:: EXERCISE DIRECTIONS ::
Which of the lines in the data mention the string "createConnection"? List them all.

• • • • • • •

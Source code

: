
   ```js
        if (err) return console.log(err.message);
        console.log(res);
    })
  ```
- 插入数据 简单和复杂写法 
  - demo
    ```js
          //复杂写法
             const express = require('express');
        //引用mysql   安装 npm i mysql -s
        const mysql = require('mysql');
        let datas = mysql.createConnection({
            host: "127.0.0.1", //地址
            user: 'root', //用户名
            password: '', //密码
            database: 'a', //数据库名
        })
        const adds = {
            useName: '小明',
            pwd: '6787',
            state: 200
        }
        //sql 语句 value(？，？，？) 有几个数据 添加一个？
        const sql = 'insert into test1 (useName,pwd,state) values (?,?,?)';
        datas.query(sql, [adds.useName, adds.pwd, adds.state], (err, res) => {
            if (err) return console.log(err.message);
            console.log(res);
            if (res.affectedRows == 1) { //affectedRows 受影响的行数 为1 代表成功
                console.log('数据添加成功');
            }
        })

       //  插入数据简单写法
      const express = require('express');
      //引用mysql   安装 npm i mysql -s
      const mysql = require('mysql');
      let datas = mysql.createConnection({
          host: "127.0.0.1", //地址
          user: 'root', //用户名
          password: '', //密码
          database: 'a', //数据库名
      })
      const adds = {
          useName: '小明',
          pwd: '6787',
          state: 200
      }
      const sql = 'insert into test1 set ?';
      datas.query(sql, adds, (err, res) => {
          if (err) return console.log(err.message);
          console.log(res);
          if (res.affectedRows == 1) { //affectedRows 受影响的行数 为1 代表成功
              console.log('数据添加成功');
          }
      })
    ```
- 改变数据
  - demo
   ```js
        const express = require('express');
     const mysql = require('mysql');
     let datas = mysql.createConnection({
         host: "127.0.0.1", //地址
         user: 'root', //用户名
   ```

• • • • • • •

:: WRITTEN ANSWER ::
        let datas = mysql.createConnection({
      let datas = mysql.createConnection({
     let datas = mysql.createConnection({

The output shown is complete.